To determine whether the due process protection was applicable pursuant to Fed. R. Civ. P. 23, the court first examined whether Gravina was “predominantly” for money damages. The court looked closely at the complaint, the stipulation of settlement, and the settlement order in that case before holding that the absence of injunctive relief supported the conclusion that the action was primarily for monetary damages. Absent class members were therefore entitled to due process protections.

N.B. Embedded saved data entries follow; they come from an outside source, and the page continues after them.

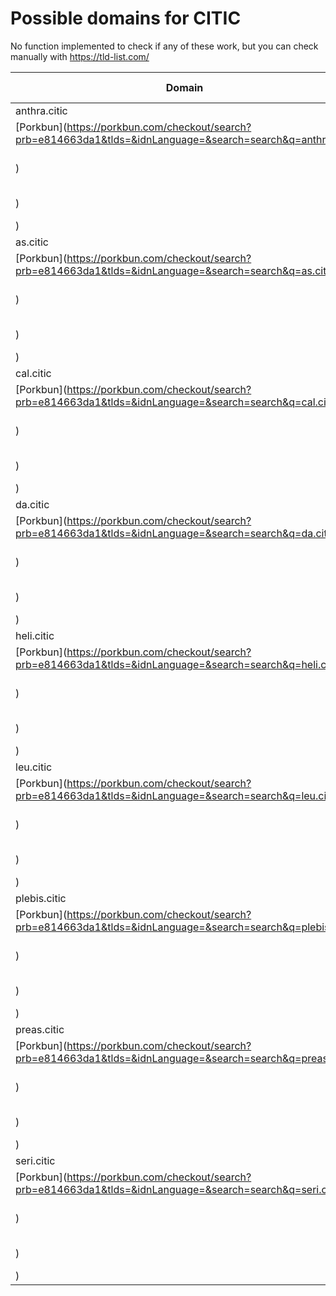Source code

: # Possible domains for CITIC

No function implemented to check if any of these work, but you can check manually with https://tld-list.com/

| Domain | Porkbun | NameCheap | Google Domains |
|---|---|---|---|
| anthra.citic | [Porkbun](https://porkbun.com/checkout/search?prb=e814663da1&tlds=&idnLanguage=&search=search&q=anthra.citic) | [Namecheap](https://www.namecheap.com/domains/registration/results/?domain=anthra.citic) | [Google](https://domains.google.com/registrar/search?searchTerm=anthra.citic) |
| as.citic | [Porkbun](https://porkbun.com/checkout/search?prb=e814663da1&tlds=&idnLanguage=&search=search&q=as.citic) | [Namecheap](https://www.namecheap.com/domains/registration/results/?domain=as.citic) | [Google](https://domains.google.com/registrar/search?searchTerm=as.citic) |
| cal.citic | [Porkbun](https://porkbun.com/checkout/search?prb=e814663da1&tlds=&idnLanguage=&search=search&q=cal.citic) | [Namecheap](https://www.namecheap.com/domains/registration/results/?domain=cal.citic) | [Google](https://domains.google.com/registrar/search?searchTerm=cal.citic) |
| da.citic | [Porkbun](https://porkbun.com/checkout/search?prb=e814663da1&tlds=&idnLanguage=&search=search&q=da.citic) | [Namecheap](https://www.namecheap.com/domains/registration/results/?domain=da.citic) | [Google](https://domains.google.com/registrar/search?searchTerm=da.citic) |
| heli.citic | [Porkbun](https://porkbun.com/checkout/search?prb=e814663da1&tlds=&idnLanguage=&search=search&q=heli.citic) | [Namecheap](https://www.namecheap.com/domains/registration/results/?domain=heli.citic) | [Google](https://domains.google.com/registrar/search?searchTerm=heli.citic) |
| leu.citic | [Porkbun](https://porkbun.com/checkout/search?prb=e814663da1&tlds=&idnLanguage=&search=search&q=leu.citic) | [Namecheap](https://www.namecheap.com/domains/registration/results/?domain=leu.citic) | [Google](https://domains.google.com/registrar/search?searchTerm=leu.citic) |
| plebis.citic | [Porkbun](https://porkbun.com/checkout/search?prb=e814663da1&tlds=&idnLanguage=&search=search&q=plebis.citic) | [Namecheap](https://www.namecheap.com/domains/registration/results/?domain=plebis.citic) | [Google](https://domains.google.com/registrar/search?searchTerm=plebis.citic) |
| preas.citic | [Porkbun](https://porkbun.com/checkout/search?prb=e814663da1&tlds=&idnLanguage=&search=search&q=preas.citic) | [Namecheap](https://www.namecheap.com/domains/registration/results/?domain=preas.citic) | [Google](https://domains.google.com/registrar/search?searchTerm=preas.citic) |
| seri.citic | [Porkbun](https://porkbun.com/checkout/search?prb=e814663da1&tlds=&idnLanguage=&search=search&q=seri.citic) | [Namecheap](https://www.namecheap.com/domains/registration/results/?domain=seri.citic) | [Google](https://domains.google.com/registrar/search?searchTerm=seri.citic) |
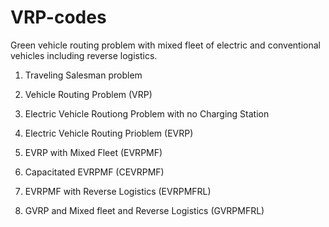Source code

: # VRP-codes
Green vehicle routing problem with mixed fleet of electric and conventional vehicles including reverse logistics.

1. Traveling Salesman problem

2. Vehicle Routing Problem (VRP)

3. Electric Vehicle Routiong Problem with no Charging Station

4. Electric Vehicle Routing Prioblem (EVRP)

5. EVRP with Mixed Fleet (EVRPMF)

6. Capacitated EVRPMF (CEVRPMF)

7. EVRPMF with Reverse Logistics (EVRPMFRL)

8. GVRP and Mixed fleet and Reverse Logistics (GVRPMFRL)
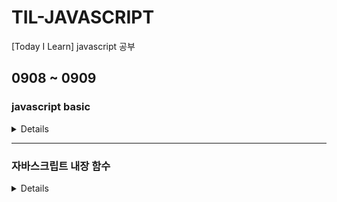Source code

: # TIL-JAVASCRIPT
[Today I Learn] javascript 공부

## 0908 ~ 0909
### javascript basic

<details>
  
#### 자바스크립트 작성위치
#### 콘솔
#### 주석처리
#### 변수 선언자(var, let, const)
  * var = 재선언 가능, 거의 안씀.  
  * let = 선언된 변수에 값의 재할당이 가능하지만 같은변수명으로 재선언불가.   
  * const = 절대값, 재선언 재할당 불가.  
#### 데이터 타입
  * String.  
  * Number - '', "" 없이 사용가능.   
  * Undifined - 선언되지않음. 하나의 데이터 타입.   
  * Null - 할당 값이 준비되지 않았을 때. 넣어서 쓰임.   
  * Object - 여러속성을 하나의 변수에 저장 할 수 있도록 해주는 데이터 타입. key:value.  
  * Array - 배열   
  * Boolean - true / false   
  * typeof x - x가 어떤 유형인지 알려줌.   
#### 64비트 부동소수점
  * toString(2) - 2진수로 표현
    * 1비트 - 양수 0, 음수 1
    * 11비트 - 지수부 - 2^(n-1)-1 + m
    * 52비트 - 가수부 - 
    * 2^10 = 1024 - 1 - 4 = 1019
    * 무한소수인경우 64비트를 넘어갔을때, 가장가까운 숫자로 표현 = 외부라이브러리 사용
      * BigNumber.js
      * Big.js
      * Decimal.js
  뭔소리인지 몰라서 이해못함.
#### 연산자
  * 더하기, 빼기, 곱하기, 나누기, 거듭제곱(**), 나머지(%), 1씩증가(++), 1씩감소(--)
  * 문자열 연산자 
    * txt1 += txt2; //txt1 = txt1 + txt2;
    * 숫자 + 문자 = 문자
  * 비교 연산자
    * (x == y) - equal to
    * (x == "y") - 비교연산자로 들어가면 "" 안에 값만 봄
    * (x === y) - 데이터 타입으로 비교
    * !=, !==, !===
  * Logical 연산자
    * && - and
    * || - or
    * ! - console.log(!(3 < 2)); 조건값을 반대로 해줌
#### 조건문(if, switch
  * if(조건) else if(조건) else
  * switch(조건) case(조건값) break;빠져나옴                        
#### 반복문(for, for-in, for-of, while)
  * for(조건) {코드}; - 조건이 만족하는 동안에 계속해서 {}안의 코드를 실행.
    * for - in : for(var i in numbers){console.log(numbers[i];} - numbers안 전부 출력.
    * for - of : for(var num of numbers){console.log(num);} - in이랑 뭐가 다른지 모르겠음.
  * while(조건){} : 뭐라 정리를.... ! for랑 차이를 내일 봐야겠다.
    * do-while(조건){} : while조건 안보고 do먼저 실행
#### 함수
  * function name() {} - 특정 기능을 수행하도록 작성된 코드 블럭. 잘 짜놓으면 좋음.                             
  
</details>

---

### 자바스크립트 내장 함수 

<details>
  
#### String
  * indexOf - 문자열이 시작하는 시점의 index번호 / 찾지못하면 -1
  * lastIndexOf - 뒤
  * slice(시작점,끝점) - 시작점부터 끝점 문자열만
  * substr(시작점,시작점으로부터 글자수) - 글자수
  * replace(원래값,바꿀값) - 바꾸기
  * uppercase - 대,소문자로 변환
    * toLocaleUpperCase
    * toLowerCase
  * concat - var txt4 = txt1.concat(" ",txt2); 문자열 합치기.
  * trim - 앞,뒤 공백제거
  * padStart - (만들 글자수,넣어줄 값) ex)날짜 자리수 맞춰줄때 01,02,03,...,11,12
  * padEnd
  * charAt - 문자열에서 (자리수)만큼의 특정 값을 호출
  * split() - ()기준으로 자르고 배열로 나눔.
    * var tags = "키보드,기계식,블루투스,맥마우스";
    * var arr = tags.split(",");
    * arr = {0: "키보드" 1: "기계식" 2: "블루투스" 3: "맥마우스"};
#### Number
  * toString(); - 숫자를 문자열로 변환
  * toFixed() - 지정된 소수점 자리수까지 반올림으로 표기
  * toPrecision() - 정수까지 포함 한 자리수
  * parseInt() - 무조건 정수 = 소수점부터 무시
  * parseFloat() - 소수점까지 표기
#### Boolean
  * 이건 true or false
    * false : undifined / null / 0 / -0 / NaN / ""(빈문자열)
#### Array
  * toString()
  * join() - 배열 사이에 ()값이 삽입
  * document.getElementById("div1").innerHTML = txt;
  * pop() - 배열의 가장 마지막 element를 제거 후 리턴 해줌.
  * push() - 배열의 마지막에 새로운 element를 추가
  * shift() - 배열의 첫번째 element를 제거 후 리턴 해줌.
  * unshift() - 배열의 첫번째에 새로운 element를 추가
  * splice(1,2,3,4) : 배열 / 파라미터 1 : 시작위치 / 파라미터 2 : 삭제할 element 수 / 1,2까지만 넣을시 삭제만 함 / 파라미터 3 : 시작위치 / 파라미터 4 : 시작위치
  * concat() - 합침
  * slice(시작,종료) - 배열 시작+1부터 종료까지
  * sort() - 오름차순,내림차순 return a.point > b.point ? -1 : a.point < b.point ? 1 : 0;
  * filter - return person.city == "제주"; city가 "제주"로 되어있느사람만 !필터!
  * reduce(누적값, 현잿값, 인덱스, 요소) - 누적값
  * map(요소, 인덱스, 배열) - 배열안의 요소들을 짝지어줌
  다시공부
#### Date
  * getTimezoneOffset - 분단위, GMT +0기준으로 분차를 알려줌
    * Time zone 글로벌 서비스시 GMT +0 기준으로 저장(한국:GMT +0900)
#### Math
  * round() - 반올림
  * ceil() - 무조건 올림으로 정수를 만듬. 페이징할때 사용 가능
  * floor() - 소수점 이하는 무조건 내림
  * trunc() - 정수부분만 리턴
  * sign() - 음수이면 -1, 양수이면 1, 0이면 0
  * pow() - 제곱
  * sqrt() - 루트
  * abs() - 무조건 양수로 변환
  * max()
  * min()
  * random() - 랜덤..
#### JSON
#### Window
#### 크롬개발자도구
  
</details>
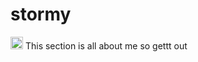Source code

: # stormy
<img src="https://i.pinimg.com/736x/5f/88/cc/5f88cc14a95599d01d16b555bd741a95.jpg" alt="Mizuto Irido Image" width="20" />
This section is all about me so gettt out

The court then analyzed whether a single publication in a national newspaper was sufficient for due process purposes. The court held that where the identities of the class members are unascertainable, notice must be “reasonably calculated, under all circumstances, to apprise interested parties of the pendency of the action and afford them an opportunity to present their objections.” The court agreed with the consumer that defendant debt collector failed to undertake “a more extensive notification campaign – including electronic media, local publications, and the like – that would have been more than a ‘mere gesture’ exemplified by the one-time USA Today notice.” Thus, notice by publication in Gravina was inadequate. Accordingly, the consumer in Hecht was not barred by res judicata.The Second Circuit reversed a dismissal of the action and remanded for further proceedings.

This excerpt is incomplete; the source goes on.